I find it interesting that at times, we as web professionals, get so involved in minute details of code, design and the usability of websites that we lose sight of the bigger picture. Often I think it would be nice to forget this detailed knowledge I have of the online space and be able to view the web as most others do, day to day.

It also amuses me that some technologies are dismissed simply because they go mainstream quickly, or are just mainstream at all. Alienation of an emerging technology or web 2.0 fad… but you often have to wonder just what keeps so many people returning again and again?

This post is not about Facebook suicide pacts or pissing on about how useless Twitter is. This is simply one of my Facebook stories.

In 1999 I travelled Europe for one year on my own. I arrived in Cork, Ireland and met an American guy named Brendan. We bonded over a few beers and ended up moving to the next town of Killarney where we continued to hike all day, drink Guinness all night.

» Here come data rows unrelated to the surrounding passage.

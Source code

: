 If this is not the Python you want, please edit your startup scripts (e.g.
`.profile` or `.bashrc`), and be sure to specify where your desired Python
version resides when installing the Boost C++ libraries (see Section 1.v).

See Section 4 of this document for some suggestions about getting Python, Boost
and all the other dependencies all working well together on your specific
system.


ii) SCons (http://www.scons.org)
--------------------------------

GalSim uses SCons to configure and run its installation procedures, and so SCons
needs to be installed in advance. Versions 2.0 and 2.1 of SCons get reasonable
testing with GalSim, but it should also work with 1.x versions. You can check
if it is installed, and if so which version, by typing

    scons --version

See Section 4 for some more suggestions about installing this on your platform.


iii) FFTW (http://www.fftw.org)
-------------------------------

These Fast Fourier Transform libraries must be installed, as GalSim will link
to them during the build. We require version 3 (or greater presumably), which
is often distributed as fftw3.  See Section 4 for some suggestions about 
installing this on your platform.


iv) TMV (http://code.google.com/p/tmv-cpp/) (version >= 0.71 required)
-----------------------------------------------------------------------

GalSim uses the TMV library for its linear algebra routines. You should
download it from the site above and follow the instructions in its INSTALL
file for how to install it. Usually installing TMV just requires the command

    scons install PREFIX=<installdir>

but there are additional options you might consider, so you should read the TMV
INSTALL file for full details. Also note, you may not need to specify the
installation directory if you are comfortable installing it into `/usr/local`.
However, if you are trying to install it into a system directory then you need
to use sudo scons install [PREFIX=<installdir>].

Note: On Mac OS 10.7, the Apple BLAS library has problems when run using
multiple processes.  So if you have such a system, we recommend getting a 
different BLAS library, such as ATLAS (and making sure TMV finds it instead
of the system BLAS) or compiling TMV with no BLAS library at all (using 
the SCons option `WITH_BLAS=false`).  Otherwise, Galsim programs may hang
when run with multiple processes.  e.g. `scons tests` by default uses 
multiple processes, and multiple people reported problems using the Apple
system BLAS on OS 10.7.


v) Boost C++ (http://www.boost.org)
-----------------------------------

Rinse and repeat for the next 6 days.

We parted ways after Killarney, only to meet in the town of Galway for a final meeting in a pub before he was to head back to America and I was to push on to the mainland of Europe. I would safely say that Brendan and I clicked, and that we would be friends for life , even after this relatively small amount of time that we had known each other.

Almost 9 years later we had talked a few times on Hotmail, which I keep only for those friends I still know or hear from occasionally from that year in Europe. Hotmail is inconsistent at the best of times nowadays, with people migrating over to Gmail or just by chances your emails get binned by the useless Hotmail spam filters.

I have been on Facebook for less than a year, and I found Brendan on there somewhere along the way. We had brief contact, I followed his photos and wrote on his wall. Nothing too groundbreaking, but it was a connection.

Then Brendan mentioned he was coming to Sydney, which I noted after receiving a Facebook message. I replied back and told him my details to get in touch and almost instantly received a reply. Frequent messages bounced back and forth, before finalising plane times, pub locations and other important details.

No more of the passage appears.